*Problem:* Lines in the listing below that include the word "welcome" need to be copied.

************

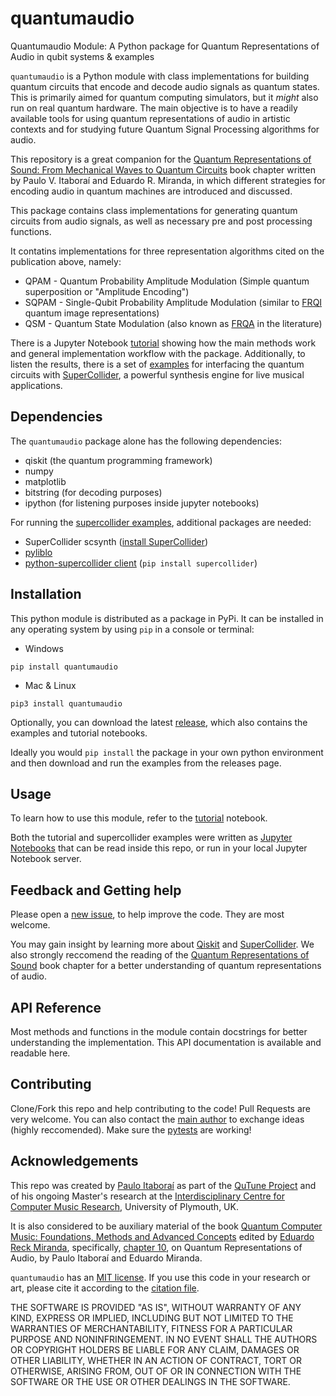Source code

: # quantumaudio
Quantumaudio Module: A Python package for Quantum Representations of Audio in qubit systems & examples

`quantumaudio` is a Python module with class implementations for building quantum circuits that encode and decode audio signals as quantum states. This is primarily aimed for quantum computing simulators, but it *might* also run on real quantum hardware. The main objective is to have a readily available tools for using quantum representations of audio in artistic contexts and for studying future Quantum Signal Processing algorithms for audio.

This repository is a great companion for the [Quantum Representations of Sound: From Mechanical Waves to Quantum Circuits](https://link.springer.com/chapter/10.1007/978-3-031-13909-3_10) book chapter written by Paulo V. Itaboraí and Eduardo R. Miranda, in which different strategies for encoding audio in quantum machines are introduced and discussed.

This package contains class implementations for generating quantum circuits from audio signals, as well as necessary pre and post processing functions. 

It contatins implementations for three representation algorithms cited on the publication above, namely:

- QPAM - Quantum Probability Amplitude Modulation (Simple quantum superposition or "Amplitude Encoding")
- SQPAM - Single-Qubit Probability Amplitude Modulation (similar to [FRQI](https://link.springer.com/article/10.1007/s11128-010-0177-y) quantum image representations)
- QSM - Quantum State Modulation (also known as [FRQA](https://www.researchgate.net/publication/312091720_Flexible_Representation_and_Manipulation_of_Audio_Signals_on_Quantum_Computers) in the literature)

There is a Jupyter Notebook [tutorial](https://github.com/iccmr-quantum/quantumaudio/blob/main/tutorial_quantum_audio_module.ipynb) showing how the main methods work and general implementation workflow with the package. Additionally, to listen the results, there is a set of [examples](https://github.com/iccmr-quantum/quantumaudio/tree/main/examples_with_supercollider) for interfacing the quantum circuits with [SuperCollider](https://supercollider.github.io/), a powerful synthesis engine for live musical applications.

## Dependencies

The `quantumaudio` package alone has the following dependencies:

- qiskit (the quantum programming framework)
- numpy
- matplotlib
- bitstring (for decoding purposes)
- ipython (for listening purposes inside jupyter notebooks)

For running the [supercollider examples](https://github.com/iccmr-quantum/quantumaudio/tree/main/examples_with_supercollider), additional packages are needed:

- SuperCollider scsynth ([install SuperCollider](https://supercollider.github.io/downloads))
- [pyliblo](https://pypi.org/project/pyliblo/)
- [python-supercollider client](https://pypi.org/project/supercollider/) (`pip install supercollider`)

## Installation

This python module is distributed as a package in PyPi. It can be installed in any operating system by using `pip` in a console or terminal:

- Windows
```console
pip install quantumaudio
```
- Mac & Linux
```console
pip3 install quantumaudio
```

Optionally, you can download the latest [release](https://github.com/iccmr-quantum/quantumaudio/releases), which also contains the examples and tutorial notebooks.

Ideally you would `pip install` the package in your own python environment and then download and run the examples from the releases page.

## Usage

To learn how to use this module, refer to the [tutorial](https://github.com/iccmr-quantum/quantumaudio/blob/main/tutorial_quantum_audio_module.ipynb) notebook.

Both the tutorial and supercollider examples were written as [Jupyter Notebooks](https://jupyter.org/install) that can be read inside this repo, or run in your local Jupyter Notebook server.

## Feedback and Getting help
Please open a [new issue](https://github.com/iccmr-quantum/quantumaudio/issues/new), to help improve the code. They are most welcome.

You may gain insight by learning more about [Qiskit](https://qiskit.org/learn) and [SuperCollider](https://supercollider.github.io/examples). We also strongly reccomend the reading of the [Quantum Representations of Sound](https://link.springer.com/chapter/10.1007/978-3-031-13909-3_10) book chapter for a better understanding of quantum representations of audio.

## API Reference

Most methods and functions in the module contain docstrings for better understanding the implementation. This API documentation is available and readable here.

## Contributing

Clone/Fork this repo and help contributing to the code! Pull Requests are very welcome. You can also contact the [main author](https://github.com/Itaborala) to exchange ideas (highly reccomended). Make sure the [pytests](https://github.com/iccmr-quantum/quantumaudio/blob/main/quantumaudio/test_quantumaudio.py) are working!

## Acknowledgements

This repo was created by [Paulo Itaboraí](https://itabora.space) as part of the [QuTune Project](https://iccmr-quantum.github.io/) and of his ongoing Master's research at the [Interdisciplinary Centre for Computer Music Research](cmr.soc.plymouth.ac.uk/), University of Plymouth, UK.

It is also considered to be auxiliary material of the book [Quantum Computer Music: Foundations, Methods and Advanced Concepts](https://link.springer.com/chapter/10.1007/978-3-031-13909-3) edited by [Eduardo Reck Miranda](http://neuromusic.soc.plymouth.ac.uk/), specifically, [chapter 10](https://link.springer.com/chapter/10.1007/978-3-031-13909-3_10), on Quantum Representations of Audio, by Paulo Itaboraí and Eduardo Miranda.

`quantumaudio` has an [MIT license](https://github.com/iccmr-quantum/quantumaudio/blob/main/LICENSE). If you use this code in your research or art, please cite it according to the [citation file](https://github.com/iccmr-quantum/quantumaudio/blob/main/CITATION.cff).

THE SOFTWARE IS PROVIDED "AS IS", WITHOUT WARRANTY OF ANY KIND, EXPRESS OR IMPLIED, INCLUDING BUT NOT LIMITED TO THE WARRANTIES OF MERCHANTABILITY, FITNESS FOR A PARTICULAR PURPOSE AND NONINFRINGEMENT. IN NO EVENT SHALL THE AUTHORS OR COPYRIGHT HOLDERS BE LIABLE FOR ANY CLAIM, DAMAGES OR OTHER LIABILITY, WHETHER IN AN ACTION OF CONTRACT, TORT OR OTHERWISE, ARISING FROM, OUT OF OR IN CONNECTION WITH THE SOFTWARE OR THE USE OR OTHER DEALINGS IN THE SOFTWARE.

************

*Expected answer:*
Please open a [new issue](https://github.com/iccmr-quantum/quantumaudio/issues/new), to help improve the code. They are most welcome.
Clone/Fork this repo and help contributing to the code! Pull Requests are very welcome. You can also contact the [main author](https://github.com/Itaborala) to exchange ideas (highly reccomended). Make sure the [pytests](https://github.com/iccmr-quantum/quantumaudio/blob/main/quantumaudio/test_quantumaudio.py) are working!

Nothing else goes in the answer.